In a rare British appearance, the soprano Jane Eaglen - still best known for her interpretation of the roles of Norma and Brünnhilde - joined her fellow-Seattle resident Schwarz in Liverpool's Philharmonic Hall, singing Wagner in one programme, and Mozart and Italian operatic excerpts in another. Though suffering from a respiratory infection on the second night, she brought great pathos to a couple of arias from Don Giovanni, the role of Donna Anna having been one of her early successes. The veiled tone she adopted for "Or sai chi l'onore" may have been due to her indisposition, but it suited her expressive indictment of Giovanni as her attacker and her father's murderer. Again, it was the dark undercurrents, the sombre nuances, that she conveyed in "Non mi dir", its coloratura ending courageously delivered in the circumstances.

These were framed by Schubert's Rosamunde Overture and his Unfinished Symphony. Schwarz's lightness of touch brought out the theatrical aspects of the former and the bittersweet ambiguities of the latter. It would be hard to find more shapeliness, ease and poignancy of execution than in the RLPO woodwind's unfurling of the solo exchanges in the second movement of the symphony.

The second half of the programme featured some of the repertoire from Eaglen's Italian arias CD, encompassing love, vengeance and prayers for death and deliverance. All passionate stuff and a reminder, especially in her inclusion of "Voi lo sapete, o mamma", that it was as Santuzza in Mascagni's Cavalleria rusticana at ENO that Eaglen made such an impact in the 1980s. From Verdi's La Forza del Destino, she gave a lyrical account of "Pace, pace mio Dio!" (the nearest thing that we got to the long melodies of her famed Bellini).

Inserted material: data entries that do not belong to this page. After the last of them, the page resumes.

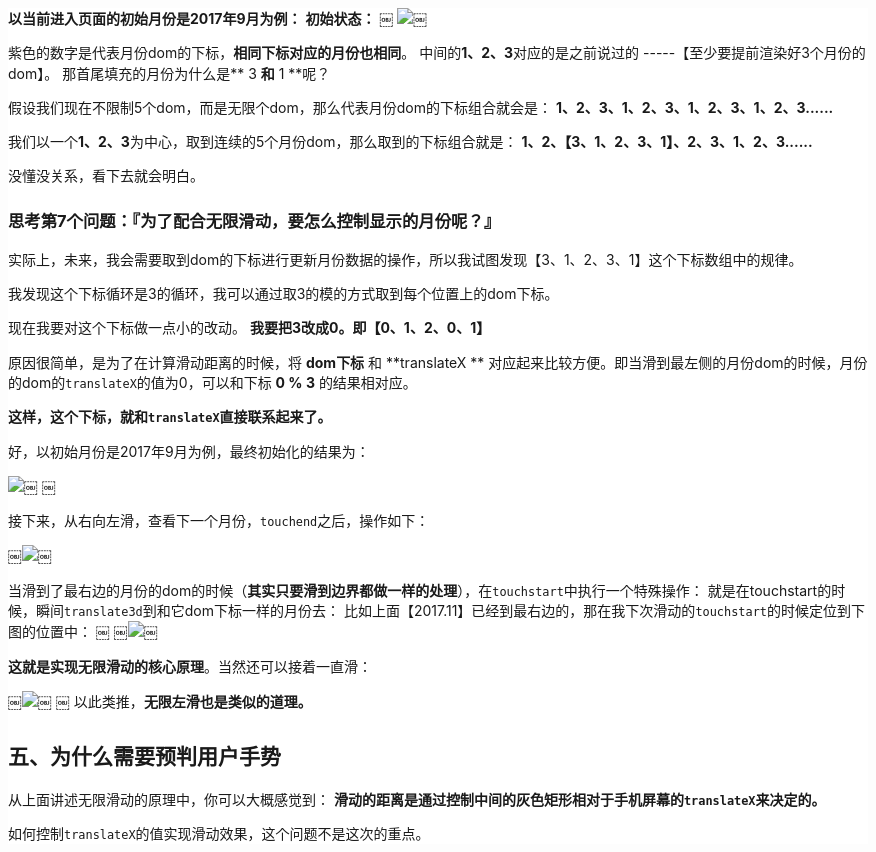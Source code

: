 **以当前进入页面的初始月份是2017年9月为例：**
**初始状态：**
￼
![](https://ohovav7hg.qnssl.com/calendar_4.jpg)￼

紫色的数字是代表月份dom的下标，**相同下标对应的月份也相同**。
中间的**1、2、3**对应的是之前说过的 -----【至少要提前渲染好3个月份的dom】。
那首尾填充的月份为什么是** 3 **和** 1 **呢？

假设我们现在不限制5个dom，而是无限个dom，那么代表月份dom的下标组合就会是：
**1、2、3、1、2、3、1、2、3、1、2、3......**

我们以一个**1、2、3**为中心，取到连续的5个月份dom，那么取到的下标组合就是：
**1、2、【3、1、2、3、1】、2、3、1、2、3......**

没懂没关系，看下去就会明白。

### 思考第7个问题：『为了配合无限滑动，要怎么控制显示的月份呢？』

实际上，未来，我会需要取到dom的下标进行更新月份数据的操作，所以我试图发现【3、1、2、3、1】这个下标数组中的规律。

我发现这个下标循环是3的循环，我可以通过取3的模的方式取到每个位置上的dom下标。

现在我要对这个下标做一点小的改动。
**我要把3改成0。即【0、1、2、0、1】**

原因很简单，是为了在计算滑动距离的时候，将  **dom下标** 和 **translateX ** 对应起来比较方便。即当滑到最左侧的月份dom的时候，月份的dom的`translateX`的值为0，可以和下标 **0 % 3** 的结果相对应。

**这样，这个下标，就和`translateX`直接联系起来了。**

好，以初始月份是2017年9月为例，最终初始化的结果为：

![](https://ohovav7hg.qnssl.com/calendar_5.jpg)￼
￼

接下来，从右向左滑，查看下一个月份，`touchend`之后，操作如下：

￼![](https://ohovav7hg.qnssl.com/calendar_6.jpg)￼

当滑到了最右边的月份的dom的时候（**其实只要滑到边界都做一样的处理**），在`touchstart`中执行一个特殊操作：
就是在touchstart的时候，瞬间`translate3d`到和它dom下标一样的月份去：
比如上面【2017.11】已经到最右边的，那在我下次滑动的`touchstart`的时候定位到下图的位置中：
￼
￼![](https://ohovav7hg.qnssl.com/calendar_7.jpg)￼

**这就是实现无限滑动的核心原理**。当然还可以接着一直滑：

￼![](https://ohovav7hg.qnssl.com/calendar_8.jpg)￼
￼
以此类推，**无限左滑也是类似的道理。**

##  五、为什么需要预判用户手势
从上面讲述无限滑动的原理中，你可以大概感觉到： **滑动的距离是通过控制中间的灰色矩形相对于手机屏幕的`translateX`来决定的。**

如何控制`translateX`的值实现滑动效果，这个问题不是这次的重点。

To Don Carlos next, and Elisabeth's big final number, "Tu che la vanita", in which Eaglen made wonderfully effective use of her resources and range to bring the queen to unhappy and vivid life. She played up the dramatic contrasts, shaping each flickering phrase and responding to each swelling climax with infallible musical instinct. The orchestra paced and shaded its accompanying role to fine effect, with sweetly singing strings and boldly resplendent brass. As for the haunting "Ebben? Ne andro lontana" from La Wally, this was a no-holds-barred delivery.

Ill or not, Eaglen was going out on a high.